Albert Einstein said it well - "Imagination is more important than knowledge." Why would it be that one of the greatest minds in history would say this? Without imagination, how would we think up new, innovative ideas? How would we dream up the next iPhone or solve hard moral conundrums. I have been a teacher for 8 years now, and I can tell you that some of my favorite students, and some of the students that I have seen succeed since graduating are not the students who can memorize chapters in the math book and they are not the ones who necessarily outperformed others on tests and quizzes - they are the students who know how to think outside the box, who look for unusual ways to solve problems. This is what our current generation is lacking. Our children need time to be creative - outside playtime, art classes, dance and kinestetic learning opportunities.

The imagination of a child is an incredible thing. This afternoon, we were painting pictures to send to our loved ones and Isabel put one single dot on a piece of paper and said in all seriousness, "This is one dot. It is for Grandpa." I asked if she wanted to add anything to the image, and she said no, it was finished. What an imagination! If not fostered, this kind of thinking is crushed out of too many people. Imagine if every adult had the confidence and imagination of a 2 year old.
2. Global Thinking

When was the last time you stepped into the Art museum? Bathed in that experience? When you looked around, what did you see? More than likely, you saw lots of different kinds of people, art from throughout history, art from other cultures... Exposing our kids to art is one of the most valuable ways to teach them history from everyday people's experiences and from a wide range of perspectives. We are extremely lucky in Dallas to be surrounded by world class museums (art, history, science, etc). I relish in the fact that I can take my kids to 10 different museums and show them so many beautiful things and let them jump into the images and imagine themselves in another culture, even if only for a moment.

3. Escape

When we were children, life wasn't as hard as it is for today's children. They are faced with alarmingly difficult situations on a daily basis - ever changing technology, sex drugs and rock n' roll in their face 24/7, divorce at an all time high, financial issues of their parents... When do our children get the chance to be children? Even for my high school students, I pray that my art class is a chance for them to escape the fear of the grade they got on that test, or the demands of sports and drama and clubs on top of classes, or the drama that is going on at home and just BE in the moment. Being absorbed into an art project is one of the most freeing, soul soothing activities I can imagine. As Twyla Tharp said, "Art is the only way to run away without leaving home." I find this to be an incredibly poignant idea.

4. Gives Us A Voice

“Art enables us to find ourselves and lose ourselves at the same time. " - Thomas Merton
As I said earlier, the youth of today has it rough. They are being forced to grow up quickly, to face real, hard truths. Some of them rise to this expectation, and some turn and act out - seeking acceptance in negative ways. As a teen, one thing that art gave me was a voice when I thought no one was listening (whether this be true or not, it was how I felt at times, and I imagine nothing has changed in today's kids).

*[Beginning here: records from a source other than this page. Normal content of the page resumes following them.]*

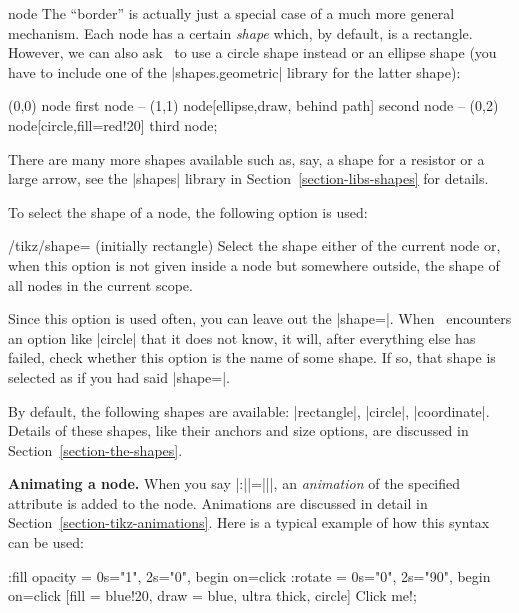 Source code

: \begin{pathoperation}{node}
    The ``border'' is actually just a special case of a much more general
    mechanism. Each node has a certain \emph{shape} which, by default, is a
    rectangle. However, we can also ask \tikzname\ to use a circle shape
    instead or an ellipse shape (you have to include one of the
    |shapes.geometric| library for the latter shape):
\begin{codeexample}[preamble={\usetikzlibrary{shapes.geometric}}]
\tikz \fill[fill=yellow!80!black]
      (0,0) node                            {first node}
   -- (1,1) node[ellipse,draw, behind path] {second node}
   -- (0,2) node[circle,fill=red!20]        {third node};
\end{codeexample}

    There are many more shapes available such as, say, a shape for a resistor
    or a large arrow, see the |shapes| library in
    Section~\ref{section-libs-shapes} for details.

    To select the shape of a node, the following option is used:
    \begin{key}{/tikz/shape= (initially rectangle)}
        Select the shape either of the current node or, when this option is not
        given inside a node but somewhere outside, the shape of all nodes in
        the current scope.%

        Since this option is used often, you can leave out the |shape=|. When
        \tikzname\ encounters an option like |circle| that it does not know, it
        will, after everything else has failed, check whether this option is
        the name of some shape. If so, that shape is selected as if you had
        said |shape=|.

        By default, the following shapes are available: |rectangle|, |circle|,
        |coordinate|. Details of these shapes, like their anchors and size
        options, are discussed in Section~\ref{section-the-shapes}.
    \end{key}

    \medskip
    \textbf{Animating a node.}
    When you say |:||={||}|, an
    \emph{animation} of the specified attribute is added to the node.
    Animations are discussed in detail in
    Section~\ref{section-tikz-animations}. Here is a typical example of how
    this syntax can be used:
\begin{codeexample}[imagesource={standalone/pgfmanual-en-tikz-shapes-animation-1.svg}]
\tikz
  \node  :fill opacity = { 0s="1", 2s="0", begin on=click }
         :rotate = { 0s="0", 2s="90", begin on=click }
         [fill = blue!20, draw = blue, ultra thick, circle]
    {Click me!};
\end{codeexample}


\end{pathoperation}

I was able to escape into my painting and, I believe, turned into a much stronger adult than if I did not have that voice to discover.
On a lighter note, art also gives voice to the voiceless. This is a truly amazing thing. My 18 month old, Olivia, can color something and be absolutely ecstatic to show me her creation. This is HER voice. I do not think that she is simply scribbling lines on a paper.

5. Encourages Independence

Art was one of the first activities that Isabel was able to do by herself. We have an art table in our dining room, supplies on a shelf, and a place for her to display her work. She learned to peel stickers from pages, to choose colors, and even to clean up after herself. This inspired confidence in her. She learned all her letters with ABC stickers, she learned animals and the sounds animals make with a Discovery coloring book... For her, art has been a way to grow.

Without art, we become bland, single-minded individuals with no connection. Art is a bridge to a life we would not otherwise experience.